#### Exercise
Go through the listing below and return each line that includes "href".

#### Excerpted data
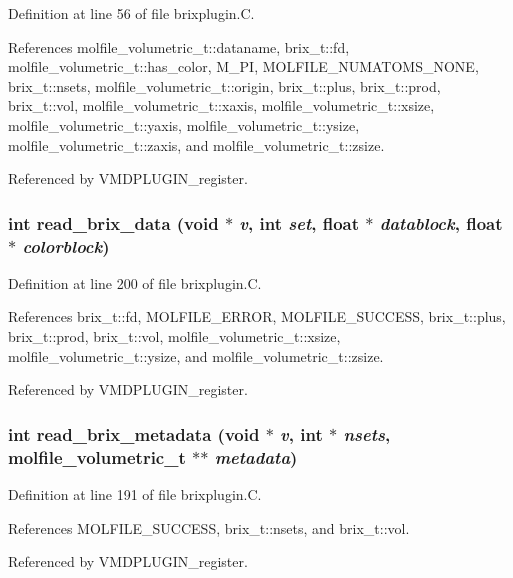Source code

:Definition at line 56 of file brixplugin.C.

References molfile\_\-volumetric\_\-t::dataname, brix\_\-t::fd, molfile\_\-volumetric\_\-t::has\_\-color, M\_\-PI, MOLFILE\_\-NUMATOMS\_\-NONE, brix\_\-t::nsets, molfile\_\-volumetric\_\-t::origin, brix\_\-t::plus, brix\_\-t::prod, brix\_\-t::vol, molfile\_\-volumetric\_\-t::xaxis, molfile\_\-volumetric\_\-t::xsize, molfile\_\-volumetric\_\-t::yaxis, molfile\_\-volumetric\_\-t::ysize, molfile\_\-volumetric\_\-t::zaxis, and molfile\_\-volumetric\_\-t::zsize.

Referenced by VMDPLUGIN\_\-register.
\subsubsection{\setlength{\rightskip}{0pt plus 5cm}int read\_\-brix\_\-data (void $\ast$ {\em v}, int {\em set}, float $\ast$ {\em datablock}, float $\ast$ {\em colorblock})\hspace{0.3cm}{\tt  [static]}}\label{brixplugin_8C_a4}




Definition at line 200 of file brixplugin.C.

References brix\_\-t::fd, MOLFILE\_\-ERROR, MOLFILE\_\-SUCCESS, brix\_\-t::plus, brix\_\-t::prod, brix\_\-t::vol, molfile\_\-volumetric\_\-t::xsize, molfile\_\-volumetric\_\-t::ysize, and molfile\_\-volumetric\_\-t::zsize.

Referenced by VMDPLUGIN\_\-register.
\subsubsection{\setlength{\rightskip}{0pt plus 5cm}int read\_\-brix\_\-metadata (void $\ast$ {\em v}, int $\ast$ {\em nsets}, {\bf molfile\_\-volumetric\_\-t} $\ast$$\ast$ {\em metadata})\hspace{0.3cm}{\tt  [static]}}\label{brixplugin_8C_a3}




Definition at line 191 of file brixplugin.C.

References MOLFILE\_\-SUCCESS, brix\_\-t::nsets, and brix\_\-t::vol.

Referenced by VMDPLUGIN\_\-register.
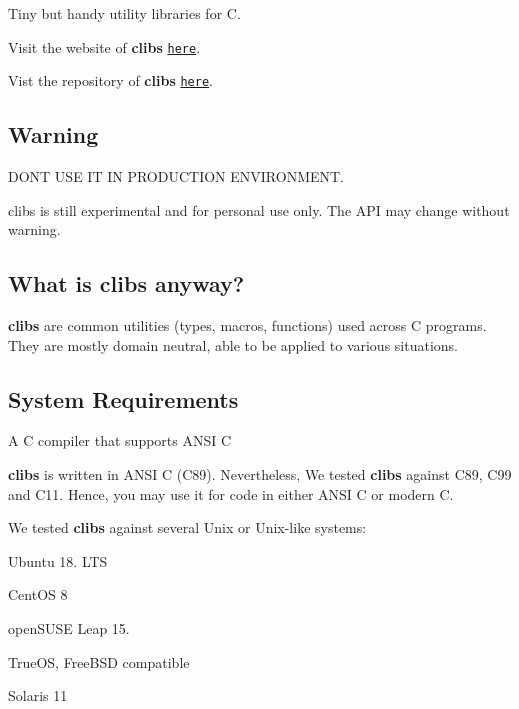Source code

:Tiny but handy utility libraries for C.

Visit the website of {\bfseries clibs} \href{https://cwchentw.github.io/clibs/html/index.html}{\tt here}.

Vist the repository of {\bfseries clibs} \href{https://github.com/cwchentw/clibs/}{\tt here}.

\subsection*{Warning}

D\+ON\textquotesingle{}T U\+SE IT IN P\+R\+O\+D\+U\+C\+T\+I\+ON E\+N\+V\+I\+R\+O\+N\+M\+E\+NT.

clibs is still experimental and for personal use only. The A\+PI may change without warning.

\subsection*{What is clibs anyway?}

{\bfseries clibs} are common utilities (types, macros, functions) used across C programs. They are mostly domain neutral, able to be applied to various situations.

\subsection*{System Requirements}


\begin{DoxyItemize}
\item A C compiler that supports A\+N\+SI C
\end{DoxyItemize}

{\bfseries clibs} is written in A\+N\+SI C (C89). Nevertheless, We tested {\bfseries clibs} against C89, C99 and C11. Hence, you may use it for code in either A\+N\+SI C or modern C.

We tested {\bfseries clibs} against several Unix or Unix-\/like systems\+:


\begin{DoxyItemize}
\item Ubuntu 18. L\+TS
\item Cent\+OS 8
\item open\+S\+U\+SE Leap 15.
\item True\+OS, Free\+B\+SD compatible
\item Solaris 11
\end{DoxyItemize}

#### Output of the task
Visit the website of {\bfseries clibs} \href{https://cwchentw.github.io/clibs/html/index.html}{\tt here}.
Vist the repository of {\bfseries clibs} \href{https://github.com/cwchentw/clibs/}{\tt here}.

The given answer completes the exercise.